The U.S. Preventive Services Task Force said in 1996 that there was insufficient evidence that screening all pregnant women had any benefit. But the independent panel of medical experts said in today's Annals of Internal Medicine that scientific advances have changed that.
"We're hoping that this will encourage women to think of HIV testing during pregnancy the way they think of all other testing during pregnancy," said Dr. Diana Petitti, the task force's vice chair.
HIV-infected pregnant women can be given combination drug therapies, have Caesarean sections or avoid breast-feeding to help keep their babies safe - reducing the risk to as low as 1 percent, the task force said.
Otherwise, infected women have a 1-in-4 chance of passing AIDS to their babies. Of the 4.7-million women hospitalized for pregnancy or childbirth in 2002, nearly 6,300 had HIV.
The recommendation follows a 2001 directive by the federal Centers for Disease Control and Prevention, which emphasized HIV testing "as a routine part of prenatal care and strengthened the recommendation that all pregnant women be tested for HIV," said CDC spokeswoman Jessica Frickey.
Sharon Hillier, a professor of obstetrics, gynecology and reproductive sciences at the University of Pittsburgh School of Medicine, said there are many women who don't know they have the virus.
"It's astonishing how people still don't understand that this can happen to almost anybody. Women don't always know if their partners have had other sex partners," Hillier said.
About 40,000 Americans are infected with HIV each year, and about 27 percent of those are women. Many pregnant women are already offered the tests but refuse.
Panel: Body-mass index not always useful gauge
CHICAGO - A respected medical panel is urging pediatricians not to focus only on height and weight in determining whether a child is too fat.
Leading groups of family doctors and pediatricians endorse routine screening using the height-weight ratio of the body-mass index. But there's no evidence that all children with high BMIs need to lose weight to be healthy - and there's no evidence that pediatricians' weight counseling results in weight loss, according to the U.S. Preventive Services Task Force, a nongovernmental panel of researchers.
BMI can be fairly effective at identifying children who likely have weight problems, said Dr. Virginia Moyer, a task force member. But it can't determine if body mass is mostly fat or lean tissue, and not all children with high BMIs need to lose weight, said Moyer, a pediatrics professor at the University of Texas Health Science Center in Houston.
Moyer and other task force members said in July's Pediatrics, published today, that more conclusive research is needed into what works to identify and treat overweight children in a doctor's-office setting.

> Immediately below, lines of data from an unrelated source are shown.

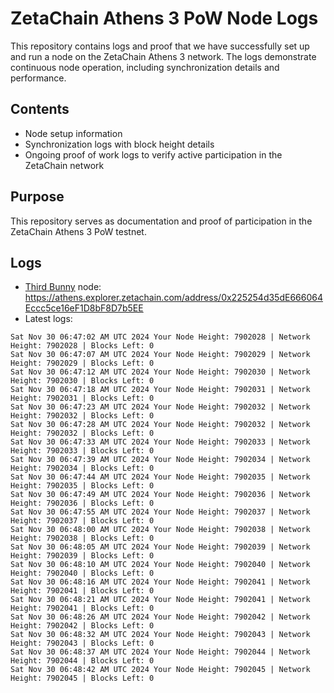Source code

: # ZetaChain Athens 3 PoW Node Logs
This repository contains logs and proof that we have successfully set up and run a node on the ZetaChain Athens 3 network. The logs demonstrate continuous node operation, including synchronization details and performance.

## Contents
- Node setup information
- Synchronization logs with block height details
- Ongoing proof of work logs to verify active participation in the ZetaChain network

## Purpose
This repository serves as documentation and proof of participation in the ZetaChain Athens 3 PoW testnet.

## Logs

- [Third Bunny](https://thirdbunny.xyz/) node: https://athens.explorer.zetachain.com/address/0x225254d35dE666064Eccc5ce16eF1D8bF8D7b5EE
- Latest logs:
```
Sat Nov 30 06:47:02 AM UTC 2024 Your Node Height: 7902028 | Network Height: 7902028 | Blocks Left: 0
Sat Nov 30 06:47:07 AM UTC 2024 Your Node Height: 7902029 | Network Height: 7902029 | Blocks Left: 0
Sat Nov 30 06:47:12 AM UTC 2024 Your Node Height: 7902030 | Network Height: 7902030 | Blocks Left: 0
Sat Nov 30 06:47:18 AM UTC 2024 Your Node Height: 7902031 | Network Height: 7902031 | Blocks Left: 0
Sat Nov 30 06:47:23 AM UTC 2024 Your Node Height: 7902032 | Network Height: 7902032 | Blocks Left: 0
Sat Nov 30 06:47:28 AM UTC 2024 Your Node Height: 7902032 | Network Height: 7902032 | Blocks Left: 0
Sat Nov 30 06:47:33 AM UTC 2024 Your Node Height: 7902033 | Network Height: 7902033 | Blocks Left: 0
Sat Nov 30 06:47:39 AM UTC 2024 Your Node Height: 7902034 | Network Height: 7902034 | Blocks Left: 0
Sat Nov 30 06:47:44 AM UTC 2024 Your Node Height: 7902035 | Network Height: 7902035 | Blocks Left: 0
Sat Nov 30 06:47:49 AM UTC 2024 Your Node Height: 7902036 | Network Height: 7902036 | Blocks Left: 0
Sat Nov 30 06:47:55 AM UTC 2024 Your Node Height: 7902037 | Network Height: 7902037 | Blocks Left: 0
Sat Nov 30 06:48:00 AM UTC 2024 Your Node Height: 7902038 | Network Height: 7902038 | Blocks Left: 0
Sat Nov 30 06:48:05 AM UTC 2024 Your Node Height: 7902039 | Network Height: 7902039 | Blocks Left: 0
Sat Nov 30 06:48:10 AM UTC 2024 Your Node Height: 7902040 | Network Height: 7902040 | Blocks Left: 0
Sat Nov 30 06:48:16 AM UTC 2024 Your Node Height: 7902041 | Network Height: 7902041 | Blocks Left: 0
Sat Nov 30 06:48:21 AM UTC 2024 Your Node Height: 7902041 | Network Height: 7902041 | Blocks Left: 0
Sat Nov 30 06:48:26 AM UTC 2024 Your Node Height: 7902042 | Network Height: 7902042 | Blocks Left: 0
Sat Nov 30 06:48:32 AM UTC 2024 Your Node Height: 7902043 | Network Height: 7902043 | Blocks Left: 0
Sat Nov 30 06:48:37 AM UTC 2024 Your Node Height: 7902044 | Network Height: 7902044 | Blocks Left: 0
Sat Nov 30 06:48:42 AM UTC 2024 Your Node Height: 7902045 | Network Height: 7902045 | Blocks Left: 0
```
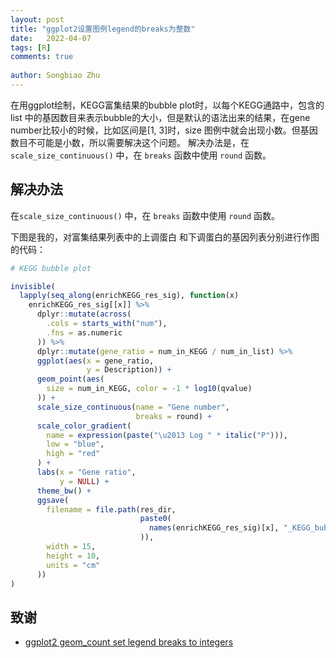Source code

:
 ```yaml
---
layout: post
title: "ggplot2设置图例legend的breaks为整数"
date:   2022-04-07
tags: [R]
comments: true
 
author: Songbiao Zhu
---
```


在用ggplot绘制，KEGG富集结果的bubble plot时，以每个KEGG通路中，包含的list 中的基因数目来表示bubble的大小，但是默认的语法出来的结果，在gene number比较小的时候，比如区间是[1, 3]时，size 图例中就会出现小数。但基因数目不可能是小数，所以需要解决这个问题。
解决办法是，在`scale_size_continuous()` 中，在 `breaks` 函数中使用 `round` 函数。

<!-- more -->

## 解决办法

在`scale_size_continuous()` 中，在 `breaks` 函数中使用 `round` 函数。

下图是我的，对富集结果列表中的上调蛋白 和下调蛋白的基因列表分别进行作图的代码：

```R
# KEGG bubble plot

invisible(
  lapply(seq_along(enrichKEGG_res_sig), function(x)
    enrichKEGG_res_sig[[x]] %>%
      dplyr::mutate(across(
        .cols = starts_with("num"),
        .fns = as.numeric
      )) %>%
      dplyr::mutate(gene_ratio = num_in_KEGG / num_in_list) %>%
      ggplot(aes(x = gene_ratio,
                 y = Description)) +
      geom_point(aes(
        size = num_in_KEGG, color = -1 * log10(qvalue)
      )) +
      scale_size_continuous(name = "Gene number",
                            breaks = round) +
      scale_color_gradient(
        name = expression(paste("\u2013 Log " * italic("P"))),
        low = "blue",
        high = "red"
      ) +
      labs(x = "Gene ratio",
           y = NULL) +
      theme_bw() +
      ggsave(
        filename = file.path(res_dir,
                             paste0(
                               names(enrichKEGG_res_sig)[x], "_KEGG_bubble.jpeg"
                             )),
        width = 15,
        height = 10,
        units = "cm"
      ))
)
```



## 致谢

* [ggplot2 geom_count set legend breaks to integers](https://stackoverflow.com/questions/45921746/ggplot2-geom-count-set-legend-breaks-to-integers)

Pediatrician group favors access to birth control
CHICAGO - A leading group of pediatricians says teenagers need access to birth control and emergency contraception, not the abstinence-only approach to sex education favored by religious groups and President Bush.

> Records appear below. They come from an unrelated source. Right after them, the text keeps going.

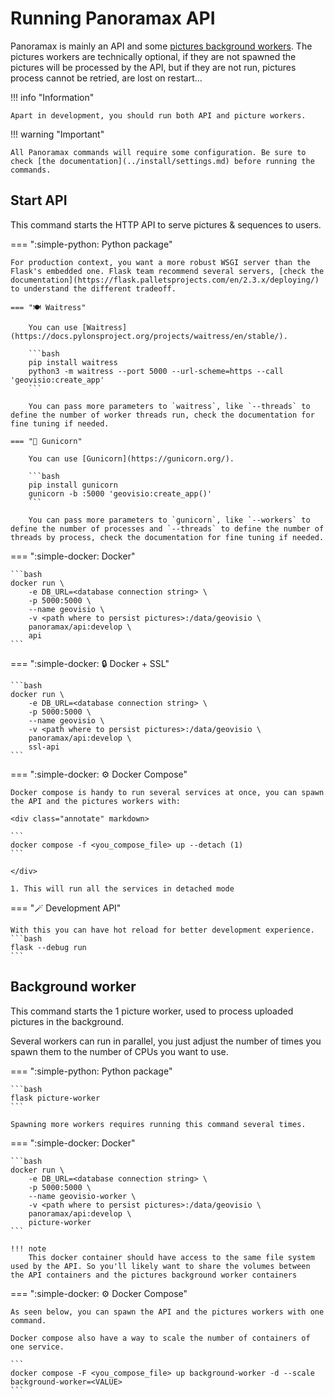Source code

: # Running Panoramax API

Panoramax is mainly an API and some [pictures background workers](./deep_dive/pictures_processing.md). The pictures workers are technically optional, if they are not spawned the pictures will be processed by the API, but if they are not run, pictures process cannot be retried, are lost on restart...

!!! info "Information"

	Apart in development, you should run both API and picture workers.

!!! warning "Important"

	All Panoramax commands will require some configuration. Be sure to check [the documentation](../install/settings.md) before running the commands.

## Start API

This command starts the HTTP API to serve pictures & sequences to users.

=== ":simple-python: Python package"

    For production context, you want a more robust WSGI server than the Flask's embedded one. Flask team recommend several servers, [check the documentation](https://flask.palletsprojects.com/en/2.3.x/deploying/) to understand the different tradeoff.

    === "🍽️ Waitress"

        You can use [Waitress](https://docs.pylonsproject.org/projects/waitress/en/stable/).

        ```bash
        pip install waitress
        python3 -m waitress --port 5000 --url-scheme=https --call 'geovisio:create_app'
        ```

        You can pass more parameters to `waitress`, like `--threads` to define the number of worker threads run, check the documentation for fine tuning if needed.

    === "🦄 Gunicorn"

        You can use [Gunicorn](https://gunicorn.org/).

        ```bash
        pip install gunicorn
        gunicorn -b :5000 'geovisio:create_app()'
        ```

        You can pass more parameters to `gunicorn`, like `--workers` to define the number of processes and `--threads` to define the number of threads by process, check the documentation for fine tuning if needed.

=== ":simple-docker: Docker"

	```bash
	docker run \
		-e DB_URL=<database connection string> \
		-p 5000:5000 \
		--name geovisio \
		-v <path where to persist pictures>:/data/geovisio \
		panoramax/api:develop \
		api
	```

=== ":simple-docker: :lock: Docker + SSL"

	```bash
	docker run \
		-e DB_URL=<database connection string> \
		-p 5000:5000 \
		--name geovisio \
		-v <path where to persist pictures>:/data/geovisio \
		panoramax/api:develop \
		ssl-api
	```

=== ":simple-docker: :gear: Docker Compose"

	Docker compose is handy to run several services at once, you can spawn the API and the pictures workers with:

	<div class="annotate" markdown>

	```
	docker compose -f <you_compose_file> up --detach (1)
	```

	</div>

	1. This will run all the services in detached mode


=== ":magic_wand: Development API"

	With this you can have hot reload for better development experience.
	```bash
	flask --debug run
	```

## Background worker

This command starts the 1 picture worker, used to process uploaded pictures in the background.

Several workers can run in parallel, you just adjust the number of times you spawn them to the number of CPUs you want to use.

=== ":simple-python: Python package"

	```bash
	flask picture-worker
	```

	Spawning more workers requires running this command several times.

=== ":simple-docker: Docker"

	```bash
	docker run \
		-e DB_URL=<database connection string> \
		-p 5000:5000 \
		--name geovisio-worker \
		-v <path where to persist pictures>:/data/geovisio \
		panoramax/api:develop \
		picture-worker
	```

	!!! note
		This docker container should have access to the same file system used by the API. So you'll likely want to share the volumes between the API containers and the pictures background worker containers

=== ":simple-docker: :gear: Docker Compose"

	As seen below, you can spawn the API and the pictures workers with one command.

	Docker compose also have a way to scale the number of containers of one service.

	```
	docker compose -F <you_compose_file> up background-worker -d --scale background-worker=<VALUE>
	```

The recommendations are part of the American Academy of Pediatrics' updated teen pregnancy policy.
"Even though there is great enthusiasm in some circles for abstinence-only interventions, the evidence does not support abstinence-only interventions as the best way to keep young people from unintended pregnancy," said Dr. Jonathan Klein, chairman of the academy committee that wrote the new recommendations.

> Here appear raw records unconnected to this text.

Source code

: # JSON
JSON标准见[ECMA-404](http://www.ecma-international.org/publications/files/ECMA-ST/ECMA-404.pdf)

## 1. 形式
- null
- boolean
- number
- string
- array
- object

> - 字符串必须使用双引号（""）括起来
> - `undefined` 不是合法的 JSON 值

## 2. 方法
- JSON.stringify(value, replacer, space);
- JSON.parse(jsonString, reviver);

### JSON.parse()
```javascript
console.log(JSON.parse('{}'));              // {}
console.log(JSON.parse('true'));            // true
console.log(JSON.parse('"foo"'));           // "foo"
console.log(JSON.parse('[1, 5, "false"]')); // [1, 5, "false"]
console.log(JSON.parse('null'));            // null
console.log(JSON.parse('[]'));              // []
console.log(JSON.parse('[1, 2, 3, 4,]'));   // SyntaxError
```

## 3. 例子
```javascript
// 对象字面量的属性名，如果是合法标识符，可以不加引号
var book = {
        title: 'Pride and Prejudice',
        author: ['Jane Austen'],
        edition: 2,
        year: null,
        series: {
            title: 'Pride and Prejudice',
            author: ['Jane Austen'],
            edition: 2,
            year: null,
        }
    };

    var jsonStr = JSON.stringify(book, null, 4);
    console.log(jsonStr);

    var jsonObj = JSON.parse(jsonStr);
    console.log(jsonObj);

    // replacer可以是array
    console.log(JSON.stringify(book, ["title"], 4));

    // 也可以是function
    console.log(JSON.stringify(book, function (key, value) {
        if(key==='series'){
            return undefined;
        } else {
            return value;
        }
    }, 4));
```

Teaching abstinence but not birth control makes it more likely that once teenagers initiate sexual activity they will have unsafe sex and contract sexually transmitted diseases, said Dr. S. Paige Hertweck, a pediatric obstetrician-gynecologist at the University of Louisville who provided advice for the report.
The report appears in July's Pediatrics, published today.
It updates a 1998 policy by omitting the statement that "abstinence counseling is an important role for all pediatricians." The new policy says that while doctors should encourage adolescents to postpone sexual activity, they also should help ensure that all teens have access to birth control.